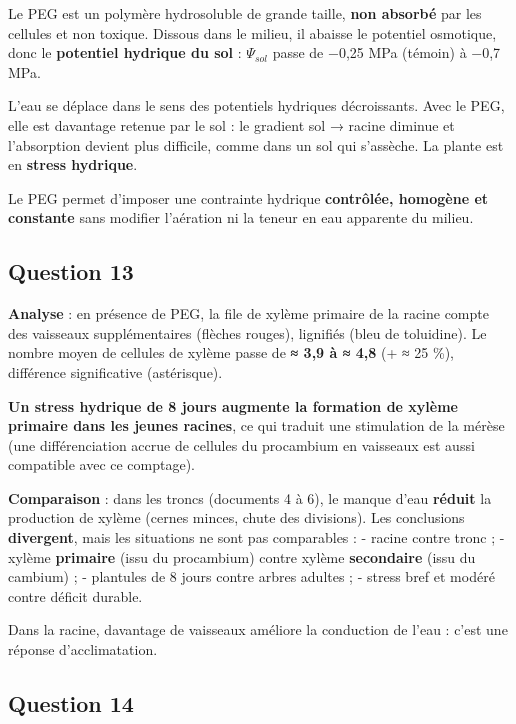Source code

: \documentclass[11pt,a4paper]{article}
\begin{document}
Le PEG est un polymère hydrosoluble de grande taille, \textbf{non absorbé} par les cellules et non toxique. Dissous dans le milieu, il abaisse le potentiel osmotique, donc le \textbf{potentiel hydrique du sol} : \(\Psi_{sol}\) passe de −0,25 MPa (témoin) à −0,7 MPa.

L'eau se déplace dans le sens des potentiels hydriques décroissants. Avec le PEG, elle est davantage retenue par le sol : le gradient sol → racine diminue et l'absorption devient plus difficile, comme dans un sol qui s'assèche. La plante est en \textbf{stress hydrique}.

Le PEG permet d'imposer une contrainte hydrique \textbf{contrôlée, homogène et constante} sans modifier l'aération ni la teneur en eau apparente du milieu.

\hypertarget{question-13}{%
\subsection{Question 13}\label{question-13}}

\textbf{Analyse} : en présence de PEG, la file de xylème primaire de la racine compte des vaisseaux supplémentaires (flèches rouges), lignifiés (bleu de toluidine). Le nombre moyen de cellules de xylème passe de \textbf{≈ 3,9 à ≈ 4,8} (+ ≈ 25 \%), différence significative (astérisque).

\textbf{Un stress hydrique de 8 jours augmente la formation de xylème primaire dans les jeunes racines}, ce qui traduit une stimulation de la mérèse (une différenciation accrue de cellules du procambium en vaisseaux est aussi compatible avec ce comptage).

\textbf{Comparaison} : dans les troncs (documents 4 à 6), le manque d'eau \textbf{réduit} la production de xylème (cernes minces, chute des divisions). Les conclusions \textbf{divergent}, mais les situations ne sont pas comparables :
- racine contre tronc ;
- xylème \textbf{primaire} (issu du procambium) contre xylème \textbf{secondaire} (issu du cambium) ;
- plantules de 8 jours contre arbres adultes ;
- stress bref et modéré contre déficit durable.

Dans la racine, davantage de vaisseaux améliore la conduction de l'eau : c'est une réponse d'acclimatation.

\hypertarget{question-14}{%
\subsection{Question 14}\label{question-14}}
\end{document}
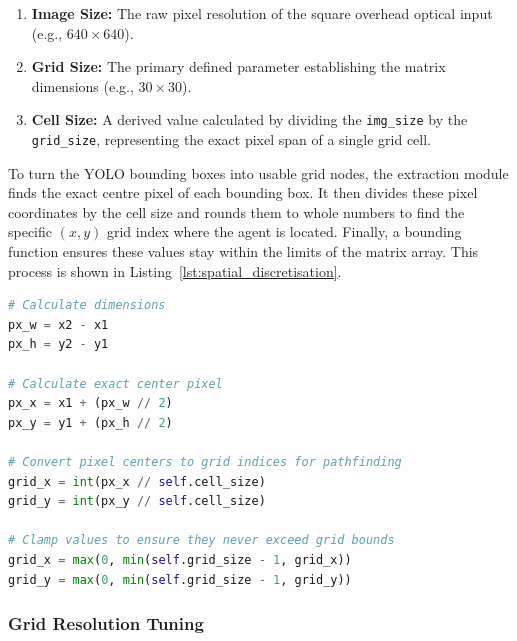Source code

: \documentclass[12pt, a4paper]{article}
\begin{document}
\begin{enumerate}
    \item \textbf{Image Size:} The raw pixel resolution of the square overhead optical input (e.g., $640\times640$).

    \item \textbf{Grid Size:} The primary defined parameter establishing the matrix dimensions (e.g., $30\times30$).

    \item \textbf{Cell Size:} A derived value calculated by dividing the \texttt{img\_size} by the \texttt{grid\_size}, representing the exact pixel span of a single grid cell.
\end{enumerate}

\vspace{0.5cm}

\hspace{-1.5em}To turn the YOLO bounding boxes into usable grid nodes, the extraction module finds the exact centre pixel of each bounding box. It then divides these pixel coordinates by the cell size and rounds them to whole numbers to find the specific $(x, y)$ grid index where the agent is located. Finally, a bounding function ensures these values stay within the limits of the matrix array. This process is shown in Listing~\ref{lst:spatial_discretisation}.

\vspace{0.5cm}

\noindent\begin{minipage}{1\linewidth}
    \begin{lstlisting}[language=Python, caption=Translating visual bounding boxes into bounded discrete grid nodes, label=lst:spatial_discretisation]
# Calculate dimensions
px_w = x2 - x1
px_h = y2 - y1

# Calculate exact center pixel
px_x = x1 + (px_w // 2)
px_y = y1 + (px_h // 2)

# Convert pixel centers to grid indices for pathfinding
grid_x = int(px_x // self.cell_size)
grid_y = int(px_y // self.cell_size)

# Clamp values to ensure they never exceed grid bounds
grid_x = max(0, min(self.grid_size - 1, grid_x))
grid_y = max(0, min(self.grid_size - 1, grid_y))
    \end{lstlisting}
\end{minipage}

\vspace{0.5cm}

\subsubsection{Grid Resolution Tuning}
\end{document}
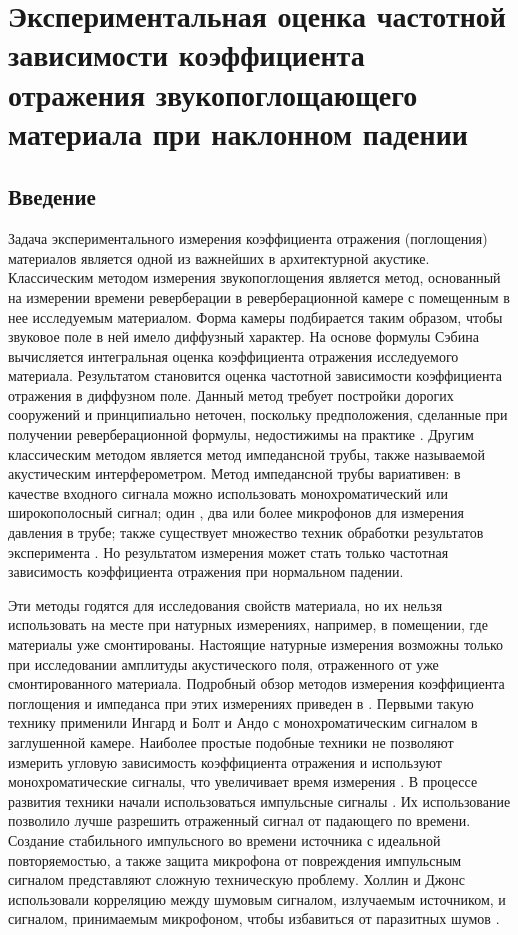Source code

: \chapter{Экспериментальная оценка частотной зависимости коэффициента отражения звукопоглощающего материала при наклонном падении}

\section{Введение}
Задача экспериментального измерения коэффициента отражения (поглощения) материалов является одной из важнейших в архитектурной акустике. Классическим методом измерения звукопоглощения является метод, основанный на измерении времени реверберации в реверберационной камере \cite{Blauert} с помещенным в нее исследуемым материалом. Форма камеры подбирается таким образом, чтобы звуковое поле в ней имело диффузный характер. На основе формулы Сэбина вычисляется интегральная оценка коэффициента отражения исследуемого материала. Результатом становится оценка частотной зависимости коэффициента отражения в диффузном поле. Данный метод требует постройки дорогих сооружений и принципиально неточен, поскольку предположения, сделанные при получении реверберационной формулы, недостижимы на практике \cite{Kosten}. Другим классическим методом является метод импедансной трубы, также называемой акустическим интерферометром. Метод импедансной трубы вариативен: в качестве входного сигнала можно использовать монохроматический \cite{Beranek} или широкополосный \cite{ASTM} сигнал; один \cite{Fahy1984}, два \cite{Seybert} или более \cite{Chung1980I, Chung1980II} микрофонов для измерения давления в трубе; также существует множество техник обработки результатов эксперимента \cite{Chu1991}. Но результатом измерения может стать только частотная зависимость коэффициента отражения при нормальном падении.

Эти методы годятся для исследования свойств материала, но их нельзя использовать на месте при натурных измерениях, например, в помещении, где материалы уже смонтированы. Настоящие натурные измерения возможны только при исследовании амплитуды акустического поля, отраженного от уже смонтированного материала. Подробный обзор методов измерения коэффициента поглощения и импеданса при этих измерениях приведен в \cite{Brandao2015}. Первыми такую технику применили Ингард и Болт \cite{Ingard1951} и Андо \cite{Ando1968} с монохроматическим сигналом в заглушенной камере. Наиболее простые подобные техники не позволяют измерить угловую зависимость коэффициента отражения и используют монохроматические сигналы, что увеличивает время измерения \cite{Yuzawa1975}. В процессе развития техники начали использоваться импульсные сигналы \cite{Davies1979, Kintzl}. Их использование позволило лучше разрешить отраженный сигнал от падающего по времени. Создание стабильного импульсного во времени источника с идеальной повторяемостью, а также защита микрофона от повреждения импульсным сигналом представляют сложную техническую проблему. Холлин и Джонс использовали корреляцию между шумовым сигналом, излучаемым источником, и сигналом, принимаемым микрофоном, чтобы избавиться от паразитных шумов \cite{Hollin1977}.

====

- **Brief**
Your answer is an exact copy of the records above, stripped of pictures.

- **Task response**
Source code

: \documentclass[11pt,a4paper]{article}
\begin{document}
Le PEG est un polymère hydrosoluble de grande taille, \textbf{non absorbé} par les cellules et non toxique. Dissous dans le milieu, il abaisse le potentiel osmotique, donc le \textbf{potentiel hydrique du sol} : \(\Psi_{sol}\) passe de −0,25 MPa (témoin) à −0,7 MPa.

L'eau se déplace dans le sens des potentiels hydriques décroissants. Avec le PEG, elle est davantage retenue par le sol : le gradient sol → racine diminue et l'absorption devient plus difficile, comme dans un sol qui s'assèche. La plante est en \textbf{stress hydrique}.

Le PEG permet d'imposer une contrainte hydrique \textbf{contrôlée, homogène et constante} sans modifier l'aération ni la teneur en eau apparente du milieu.

\hypertarget{question-13}{%
\subsection{Question 13}\label{question-13}}

\textbf{Analyse} : en présence de PEG, la file de xylème primaire de la racine compte des vaisseaux supplémentaires (flèches rouges), lignifiés (bleu de toluidine). Le nombre moyen de cellules de xylème passe de \textbf{≈ 3,9 à ≈ 4,8} (+ ≈ 25 \%), différence significative (astérisque).

\textbf{Un stress hydrique de 8 jours augmente la formation de xylème primaire dans les jeunes racines}, ce qui traduit une stimulation de la mérèse (une différenciation accrue de cellules du procambium en vaisseaux est aussi compatible avec ce comptage).

\textbf{Comparaison} : dans les troncs (documents 4 à 6), le manque d'eau \textbf{réduit} la production de xylème (cernes minces, chute des divisions). Les conclusions \textbf{divergent}, mais les situations ne sont pas comparables :
- racine contre tronc ;
- xylème \textbf{primaire} (issu du procambium) contre xylème \textbf{secondaire} (issu du cambium) ;
- plantules de 8 jours contre arbres adultes ;
- stress bref et modéré contre déficit durable.

Dans la racine, davantage de vaisseaux améliore la conduction de l'eau : c'est une réponse d'acclimatation.

\hypertarget{question-14}{%
\subsection{Question 14}\label{question-14}}
\end{document}
Source code

: \documentclass[12pt, a4paper]{article}
\begin{document}
\begin{enumerate}
    \item \textbf{Image Size:} The raw pixel resolution of the square overhead optical input (e.g., $640\times640$).

    \item \textbf{Grid Size:} The primary defined parameter establishing the matrix dimensions (e.g., $30\times30$).

    \item \textbf{Cell Size:} A derived value calculated by dividing the \texttt{img\_size} by the \texttt{grid\_size}, representing the exact pixel span of a single grid cell.
\end{enumerate}

\vspace{0.5cm}

\hspace{-1.5em}To turn the YOLO bounding boxes into usable grid nodes, the extraction module finds the exact centre pixel of each bounding box. It then divides these pixel coordinates by the cell size and rounds them to whole numbers to find the specific $(x, y)$ grid index where the agent is located. Finally, a bounding function ensures these values stay within the limits of the matrix array. This process is shown in Listing~\ref{lst:spatial_discretisation}.

\vspace{0.5cm}

\noindent\begin{minipage}{1\linewidth}
    \begin{lstlisting}[language=Python, caption=Translating visual bounding boxes into bounded discrete grid nodes, label=lst:spatial_discretisation]
# Calculate dimensions
px_w = x2 - x1
px_h = y2 - y1

# Calculate exact center pixel
px_x = x1 + (px_w // 2)
px_y = y1 + (px_h // 2)

# Convert pixel centers to grid indices for pathfinding
grid_x = int(px_x // self.cell_size)
grid_y = int(px_y // self.cell_size)

# Clamp values to ensure they never exceed grid bounds
grid_x = max(0, min(self.grid_size - 1, grid_x))
grid_y = max(0, min(self.grid_size - 1, grid_y))
    \end{lstlisting}
\end{minipage}

\vspace{0.5cm}

\subsubsection{Grid Resolution Tuning}
\end{document}
Source code

: \chapter{Экспериментальная оценка частотной зависимости коэффициента отражения звукопоглощающего материала при наклонном падении}

\section{Введение}
Задача экспериментального измерения коэффициента отражения (поглощения) материалов является одной из важнейших в архитектурной акустике. Классическим методом измерения звукопоглощения является метод, основанный на измерении времени реверберации в реверберационной камере \cite{Blauert} с помещенным в нее исследуемым материалом. Форма камеры подбирается таким образом, чтобы звуковое поле в ней имело диффузный характер. На основе формулы Сэбина вычисляется интегральная оценка коэффициента отражения исследуемого материала. Результатом становится оценка частотной зависимости коэффициента отражения в диффузном поле. Данный метод требует постройки дорогих сооружений и принципиально неточен, поскольку предположения, сделанные при получении реверберационной формулы, недостижимы на практике \cite{Kosten}. Другим классическим методом является метод импедансной трубы, также называемой акустическим интерферометром. Метод импедансной трубы вариативен: в качестве входного сигнала можно использовать монохроматический \cite{Beranek} или широкополосный \cite{ASTM} сигнал; один \cite{Fahy1984}, два \cite{Seybert} или более \cite{Chung1980I, Chung1980II} микрофонов для измерения давления в трубе; также существует множество техник обработки результатов эксперимента \cite{Chu1991}. Но результатом измерения может стать только частотная зависимость коэффициента отражения при нормальном падении.

Эти методы годятся для исследования свойств материала, но их нельзя использовать на месте при натурных измерениях, например, в помещении, где материалы уже смонтированы. Настоящие натурные измерения возможны только при исследовании амплитуды акустического поля, отраженного от уже смонтированного материала. Подробный обзор методов измерения коэффициента поглощения и импеданса при этих измерениях приведен в \cite{Brandao2015}. Первыми такую технику применили Ингард и Болт \cite{Ingard1951} и Андо \cite{Ando1968} с монохроматическим сигналом в заглушенной камере. Наиболее простые подобные техники не позволяют измерить угловую зависимость коэффициента отражения и используют монохроматические сигналы, что увеличивает время измерения \cite{Yuzawa1975}. В процессе развития техники начали использоваться импульсные сигналы \cite{Davies1979, Kintzl}. Их использование позволило лучше разрешить отраженный сигнал от падающего по времени. Создание стабильного импульсного во времени источника с идеальной повторяемостью, а также защита микрофона от повреждения импульсным сигналом представляют сложную техническую проблему. Холлин и Джонс использовали корреляцию между шумовым сигналом, излучаемым источником, и сигналом, принимаемым микрофоном, чтобы избавиться от паразитных шумов \cite{Hollin1977}.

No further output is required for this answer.